##### DATA IN THIS EXERCISE #####

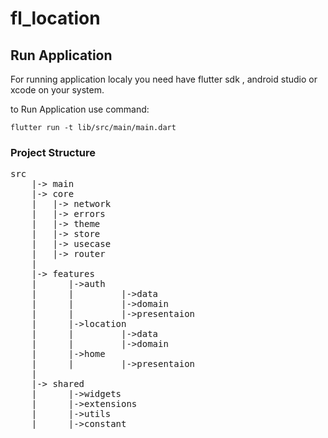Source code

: # fl_location


## Run Application

For running application localy you need have flutter sdk , android studio or xcode on your system.

to Run Application use command:
```
flutter run -t lib/src/main/main.dart
```

### Project Structure
<pre>
src
    |-> main
    |-> core
    |   |-> network
    |   |-> errors
    |   |-> theme
    |   |-> store
    |   |-> usecase
    |   |-> router
    |      
    |-> features
    |      |->auth
    |      |         |->data
    |      |         |->domain
    |      |         |->presentaion
    |      |->location
    |      |         |->data
    |      |         |->domain
    |      |->home
    |      |         |->presentaion
    |      
    |-> shared
    |      |->widgets
    |      |->extensions
    |      |->utils
    |      |->constant
</pre>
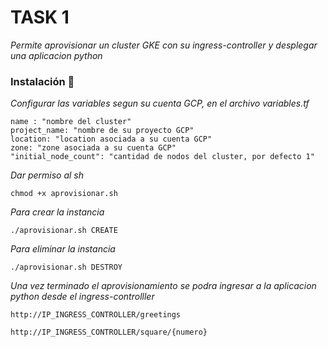 TASK 1
==========
_Permite aprovisionar un cluster GKE con su ingress-controller y desplegar una aplicacion python_
### Instalación 🔧

_Configurar las variables segun su cuenta GCP, en el archivo variables.tf_
```
name : "nombre del cluster"
project_name: "nombre de su proyecto GCP"
location: "location asociada a su cuenta GCP"
zone: "zone asociada a su cuenta GCP"
"initial_node_count": "cantidad de nodos del cluster, por defecto 1"
```

_Dar permiso al sh_

```
chmod +x aprovisionar.sh
```

_Para crear la instancia_

```
./aprovisionar.sh CREATE
```

_Para eliminar la instancia_
```
./aprovisionar.sh DESTROY
```

_Una vez terminado el aprovisionamiento se podra ingresar a la aplicacion python desde el ingress-controlller_
```
http://IP_INGRESS_CONTROLLER/greetings
```
```
http://IP_INGRESS_CONTROLLER/square/{numero}
```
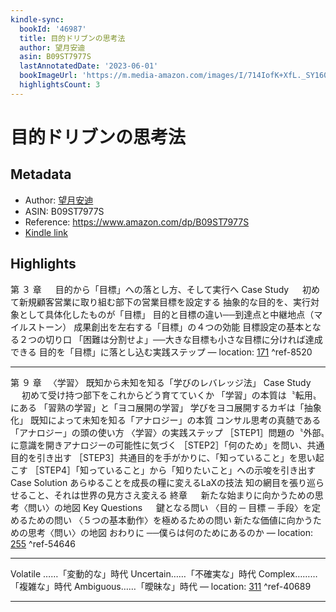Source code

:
 ```yaml
---
kindle-sync:
  bookId: '46987'
  title: 目的ドリブンの思考法
  author: 望月安迪
  asin: B09ST7977S
  lastAnnotatedDate: '2023-06-01'
  bookImageUrl: 'https://m.media-amazon.com/images/I/714IofK+XfL._SY160.jpg'
  highlightsCount: 3
---
```

# 目的ドリブンの思考法
## Metadata
* Author: [望月安迪](https://www.amazon.comundefined)
* ASIN: B09ST7977S
* Reference: https://www.amazon.com/dp/B09ST7977S
* [Kindle link](kindle://book?action=open&asin=B09ST7977S)

## Highlights
第 ３ 章 　 目的から「目標」への落とし方、そして実行へ Case Study 　 初めて新規顧客営業に取り組む部下の営業目標を設定する 抽象的な目的を、実行対象として具体化したものが「目標」 目的と目標の違い──到達点と中継地点（マイルストーン） 成果創出を左右する「目標」の４つの効能 目標設定の基本となる２つの切り口 「困難は分割せよ」──大きな目標も小さな目標に分ければ達成できる 目的を「目標」に落とし込む実践ステップ — location: [171](kindle://book?action=open&asin=B09ST7977S&location=171) ^ref-8520

---
第 ９ 章 　〈学習〉 既知から未知を知る「学びのレバレッジ法」 Case Study 　 初めて受け持つ部下をこれからどう育てていくか 「学習」の本質は〝転用〟にある 「習熟の学習」と「ヨコ展開の学習」 学びをヨコ展開するカギは「抽象化」 既知によって未知を知る「アナロジー」の本質 コンサル思考の真髄である「アナロジー」の頭の使い方 〈学習〉の実践ステップ ［STEP1］問題の〝外部〟に意識を開きアナロジーの可能性に気づく ［STEP2］「何のため」を問い、共通目的を引き出す ［STEP3］共通目的を手がかりに、「知っていること」を思い起こす ［STEP4］「知っていること」から「知りたいこと」への示唆を引き出す Case Solution あらゆることを成長の糧に変えるLaXの技法 知の網目を張り巡らせること、それは世界の見方さえ変える 終章 　 新たな始まりに向かうための思考〈問い〉の地図 Key Questions 　 鍵となる問い 〈目的 ─ 目標 ─ 手段〉を定めるための問い 〈５つの基本動作〉を極めるための問い 新たな価値に向かうための思考〈問い〉の地図 おわりに ──僕らは何のためにあるのか — location: [255](kindle://book?action=open&asin=B09ST7977S&location=255) ^ref-54646

---
Volatile ……「変動的な」時代 Uncertain……「不確実な」時代 Complex………「複雑な」時代 Ambiguous……「曖昧な」時代 — location: [311](kindle://book?action=open&asin=B09ST7977S&location=311) ^ref-40689

---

#####

#### TASK DIRECTIONS:
In the listing, how many lines hold "cluster"? Answer with a bare number.

#### ANSWER TO THIS EXERCISE:
3